[Intel-gfx] [PATCH i-g-t] tests/initial_state: Add a test to capture the state of the GPU

Tue May 16 10:35:54 UTC 2017

On Tue, May 16, 2017 at 10:07:41AM +0000, Lofstedt, Marta wrote:
> 
> 
> > -----Original Message-----
> > From: Chris Wilson [mailto:chris at chris-wilson.co.uk]
> > Sent: Tuesday, May 16, 2017 12:48 PM
> > To: Lofstedt, Marta <marta.lofstedt at intel.com>
> > Cc: Daniel Vetter <daniel at ffwll.ch>; Martin Peres
> > <martin.peres at linux.intel.com>; intel-gfx at lists.freedesktop.org
> > Subject: Re: [Intel-gfx] [PATCH i-g-t] tests/initial_state: Add a test to capture
> > the state of the GPU
> > 
> > On Tue, May 16, 2017 at 09:43:52AM +0000, Lofstedt, Marta wrote:
> > >
> > >
> > > > -----Original Message-----
> > > > From: Chris Wilson [mailto:chris at chris-wilson.co.uk]
> > > > Sent: Tuesday, May 16, 2017 12:04 PM
> > > > To: Lofstedt, Marta <marta.lofstedt at intel.com>
> > > > Cc: Daniel Vetter <daniel at ffwll.ch>; Martin Peres
> > > > <martin.peres at linux.intel.com>; intel-gfx at lists.freedesktop.org
> > > > Subject: Re: [Intel-gfx] [PATCH i-g-t] tests/initial_state: Add a
> > > > test to capture the state of the GPU
> > > >
> > > > On Tue, May 16, 2017 at 08:54:51AM +0000, Lofstedt, Marta wrote:
> > > > >
> > > > >
> > > > > > -----Original Message-----
> > > > > > From: Chris Wilson [mailto:chris at chris-wilson.co.uk]
> > > > > > Sent: Tuesday, May 16, 2017 11:21 AM
> > > > > > To: Lofstedt, Marta <marta.lofstedt at intel.com>
> > > > > > Cc: Daniel Vetter <daniel at ffwll.ch>; Martin Peres
> > > > > > <martin.peres at linux.intel.com>; intel-gfx at lists.freedesktop.org
> > > > > > Subject: Re: [Intel-gfx] [PATCH i-g-t] tests/initial_state: Add
> > > > > > a test to capture the state of the GPU
> > > > > >
> > > > > > On Tue, May 16, 2017 at 07:42:51AM +0000, Lofstedt, Marta wrote:
> > > > > > > I hereby pull-out this patch.
> > > > > > > The idea of it was to know if we were already wedged at the
> > > > > > > beginning of
> > > > > > testing, that would give us information on how to interpret
> > > > > > silly results; such that test starting to get skipped and/or we
> > > > > > got dmesg-warns/incomplete on tests that usually should be skipped.
> > > > > > > Also, we are planning to soon deploy a piglit.conf solution
> > > > > > > where testing
> > > > > > will be terminated on wedged, so I agree that my test isn't really
> > needed.
> > > > > >
> > > > > > Not everything is broken by wedged; internally we just use that
> > > > > > as an indicator that GEM is hosed.

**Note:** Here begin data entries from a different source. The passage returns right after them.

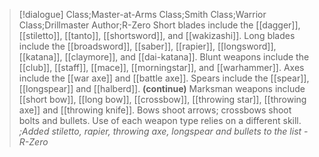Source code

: >[!dialogue] Class;Master-at-Arms Class;Smith Class;Warrior Class;Drillmaster Author;R-Zero
>Short blades include the [[dagger]], [[stiletto]], [[tanto]], [[shortsword]], and [[wakizashi]]. Long blades include the [[broadsword]], [[saber]], [[rapier]], [[longsword]], [[katana]], [[claymore]], and [[dai-katana]]. Blunt weapons include the [[club]], [[staff]], [[mace]], [[morningstar]], and [[warhammer]]. Axes include the [[war axe]] and [[battle axe]]. Spears include the [[spear]], [[longspear]] and [[halberd]].
>**(continue)**
>Marksman weapons include [[short bow]], [[long bow]], [[crossbow]], [[throwing star]], [[throwing axe]] and [[throwing knife]]. Bows shoot arrows; crossbows shoot bolts and bullets. Use of each weapon type relies on a different skill.
>*;Added stiletto, rapier, throwing axe, longspear and bullets to the list - R-Zero*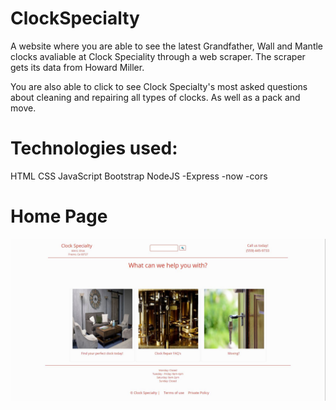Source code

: # ClockSpecialty

A website where you are able to see the latest Grandfather, Wall and Mantle clocks avaliable at Clock Speciality through a web scraper. The scraper gets its data from Howard Miller.

You are also able to click to see Clock Specialty's most asked questions about cleaning and repairing all types of clocks. As well as a pack and move. 

# Technologies used:

HTML
CSS
JavaScript
Bootstrap
NodeJS
  -Express
  -now
  -cors
  
  # Home Page
  
![Alt Text](https://github.com/mylesrangel/ClockSpecialty/blob/master/homepage.JPG)
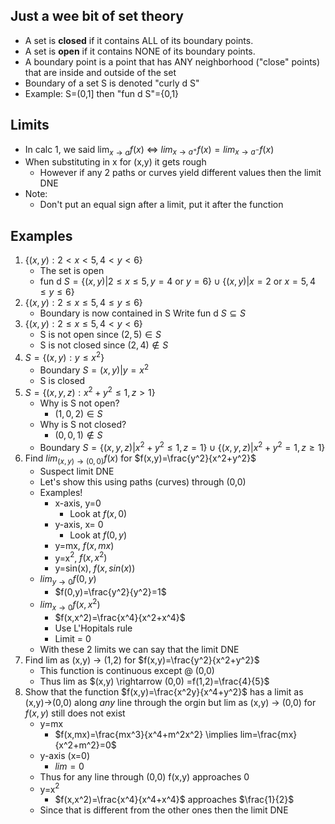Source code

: ## Just a wee bit of set theory

- A set is **closed** if it contains ALL of its boundary points.
- A set is **open** if it contains NONE of its boundary points.
- A boundary point is a point that has ANY neighborhood ("close" points) that are inside and outside of the set
- Boundary of a set S is denoted "curly d S"
- Example: S=(0,1] then "fun d S"={0,1}

## Limits

- In calc 1, we said $\lim_{x \to a} f(x)$ $\iff$ $lim_{x\to a^+} f(x)=lim_{x\to a^-}f(x)$
- When substituting in x for (x,y) it gets rough
	- However if any 2 paths or curves yield different values then the limit DNE
- Note:
	- Don't put an equal sign after a limit, put it after the function

## Examples

1. $\{(x,y):2\lt x\lt 5, 4\lt y \lt 6\}$
	- The set is open
	- fun d $S=\{(x,y) | 2\le x \le 5, y=4$ or $y=6\}\cup \{(x,y)|x=2$ or $x=5, 4\le y\le 6\}$
2. $\{(x,y):2\le x \le 5,4\le y \le 6\}$
	- Boundary is now contained in S Write fun d $S\subseteq S$ 
3. $\{(x,y):2\le x \le 5,4\lt y \lt 6\}$
	- S is not open since $(2,5)\in S$
	- S is not closed since $(2,4)\notin S$
4. $S=\{(x,y):y\le x^2\}$
	- Boundary $S={(x,y)|y=x^2}$
	- S is closed
5. $S=\{(x,y,z): x^2+y^2\le 1, z\gt 1\}$
	- Why is S not open?
		- $(1,0,2)\in S$
	- Why is S not closed?
		- $(0,0,1)\notin S$
	- Boundary $S=\{(x,y,z)| x^2+y^2\le 1, z=1\}\cup \{(x,y,z)| x^2+y^2=1, z\ge 1\}$
6. Find $lim_{(x,y)\to (0,0)}f(x)$ for $f(x,y)=\frac{y^2}{x^2+y^2}$
	- Suspect limit DNE
	- Let's show this using paths (curves) through (0,0)
	- Examples!
		- x-axis, y=0
			- Look at $f(x,0)$
		- y-axis, x= 0
			- Look at $f(0,y)$
		- y=mx, $f(x,mx)$
		- y=x$^2$, $f(x,x^2)$
		- y=sin(x), $f(x,sin(x))$
	- $lim_{y\rightarrow 0} f(0,y)$
		- $f(0,y)=\frac{y^2}{y^2}=1$
	- $lim_{x\rightarrow 0} f(x,x^2)$
		- $f(x,x^2)=\frac{x^4}{x^2+x^4}$
		- Use L'Hopitals rule
		- Limit = 0
	- With these 2 limits we can say that the limit DNE
7. Find lim as (x,y) $\rightarrow$ (1,2) for $f(x,y)=\frac{y^2}{x^2+y^2}$
	- This function is continuous except @ (0,0)
	- Thus lim as $(x,y) \rightarrow (0,0) =f(1,2)=\frac{4}{5}$
8. Show that the function $f(x,y)=\frac{x^2y}{x^4+y^2}$ has a limit as (x,y)$\rightarrow$(0,0) along *any* line through the orgin but  lim as (x,y) $\rightarrow$ (0,0) for $f(x,y)$ still does not exist
	- y=mx
		- $f(x,mx)=\frac{mx^3}{x^4+m^2x^2} \implies lim=\frac{mx}{x^2+m^2}=0$
	- y-axis (x=0)
		- $lim=0$
	- Thus for any line through (0,0) f(x,y) approaches 0
	- y=x$^2$
		- $f(x,x^2)=\frac{x^4}{x^4+x^4}$ approaches $\frac{1}{2}$ 
	- Since that is different from the other ones then the limit DNE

KMS should still work, we
> > > > > > must still be able to drive the displays to show the error and
> > > > > > keep the servers alive until the data is saved (and hopefully
> > > > > > gracefully degrade that we don't have to interrupt their immediate
> > session).
> > > > >
> > > > > It doesn't matter if it is broken or not, if we are terminally
> > > > > wedged the rest
> > > > of the result may be silly. Look for example at CI_DRM_2612, the
> > > > fi-elk-e7500 is wedged at igt at gem_busy@basic-hang-default, then all
> > > > test are skipped until gem_exec_reloc at basic-cpu-gtt-noreloc where
> > > > the machine hangs, but it is a gem test so it should have been
> > > > skipped, right. My conclusion from seeing this pattern multiple
> > > > times is that after terminally wedged, silly things can happen, i.e.
> > > > we can't trust the results, and since we don't want silly bugs, the CI
> > testing should be stopped.
> > > >
> > > > The machine didn't hang, it was remotely killed because the run timed
> > out.
> > > How do you know that?
> > 
> > The dmesg is a stream of flip timeouts until we run out of total BAT runtime
> > (12 minutes + some startup slack).
> > -Chris
> 
> Then look at CI_DRM_2602, wedged at igt at gem_busy@basic-hang-default, after a lot of skipping, we get incomplete result for another test, this time gem_exec_reloc at basic-gtt-cpu-noreloc
> 
> So, gem_exec_reloc at basic-cpu-gtt-noreloc and gem_exec_reloc at basic-gtt-cpu-noreloc are falsely getting blamed and my conclusion is that this is due to the permanent wedging started at gem_busy at basic-hang-default. So, to avoid bug reports for gem_exec_reloc at basic-cpu-gtt-noreloc and gem_exec_reloc at basic-gtt-cpu- noreloc the suggestion is to stop testing after we are terminally wedged. 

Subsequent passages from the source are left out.